Start of Material supplied
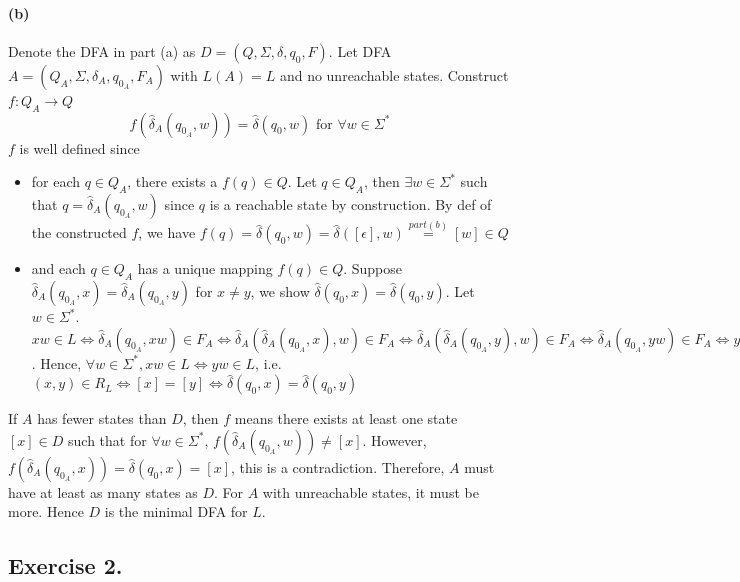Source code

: \documentclass[12pt]{article}
\begin{document}
\paragraph*{(b)} Denote the DFA in part (a) as \(D = (Q, \Sigma, \delta, q_{0}, F)\). Let DFA \(A = (Q_{A}, \Sigma, \delta_{A}, q_{0_{A}}, F_{A})\) with \(L(A) = L\) and no unreachable states. Construct \(f : Q_A \to Q\)
\begin{equation*}
  f(\hat{\delta}_A(q_{0_{A}}, w)) = \hat{\delta}(q_0, w) \text{ for } \forall w \in \Sigma^*
\end{equation*}
\(f\) is well defined since
\begin{itemize}
  \item for each \(q \in Q_{A}\), there exists a \(f(q) \in Q\). Let \(q \in Q_A\), then \(\exists w \in \Sigma^*\) such that \(q = \hat{\delta}_A(q_{0_{A}}, w)\) since \(q\) is a reachable state by construction. By def of the constructed \(f\), we have \(f(q) = \hat{\delta}(q_0, w) = \hat{\delta}([\epsilon], w) \overset{part (b)}{=} [w] \in Q\)
  \item and each \(q \in Q_{A}\) has a unique mapping \(f(q) \in Q\). Suppose \(\hat{\delta}_A(q_{0_{A}}, x) = \hat{\delta}_A(q_{0_{A}}, y)\) for \(x \neq y\), we show \(\hat{\delta}(q_0, x) = \hat{\delta}(q_0, y)\). Let \(w \in \Sigma^*\). \(xw \in L \Leftrightarrow \hat{\delta}_A(q_{0_{A}}, xw) \in F_A \Leftrightarrow \hat{\delta}_A(\hat{\delta}_A(q_{0_{A}}, x), w) \in F_A \Leftrightarrow \hat{\delta}_A(\hat{\delta}_A(q_{0_{A}}, y), w) \in F_A \Leftrightarrow \hat{\delta}_A(q_{0_{A}}, yw) \in F_A \Leftrightarrow yw \in L\). Hence, \(\forall w \in \Sigma^*, xw \in L \Leftrightarrow yw \in L\), i.e. \((x,y) \in R_L \Leftrightarrow [x] = [y] \Leftrightarrow \hat{\delta}(q_0, x) = \hat{\delta}(q_0, y)\)
\end{itemize}
If \(A\) has fewer states than \(D\), then \(f\) means there exists at least one state \([x] \in D\) such that for \(\forall w \in \Sigma^*\), \(f(\hat{\delta}_A(q_{0_{A}}, w)) \neq [x]\). However, \(f(\hat{\delta}_A(q_{0_{A}}, x)) = \hat{\delta}(q_0, x) = [x]\), this is a contradiction. Therefore, \(A\) must have at least as many states as \(D\). For \(A\) with unreachable states, it must be more. Hence \(D\) is the minimal DFA for \(L\).

\subsection*{Exercise 2.} 
\end{document}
End of Material supplied
Filter by the word "since": copy every line of the data that holds it.

-- Result for this task --
\(f\) is well defined since
  \item for each \(q \in Q_{A}\), there exists a \(f(q) \in Q\). Let \(q \in Q_A\), then \(\exists w \in \Sigma^*\) such that \(q = \hat{\delta}_A(q_{0_{A}}, w)\) since \(q\) is a reachable state by construction. By def of the constructed \(f\), we have \(f(q) = \hat{\delta}(q_0, w) = \hat{\delta}([\epsilon], w) \overset{part (b)}{=} [w] \in Q\)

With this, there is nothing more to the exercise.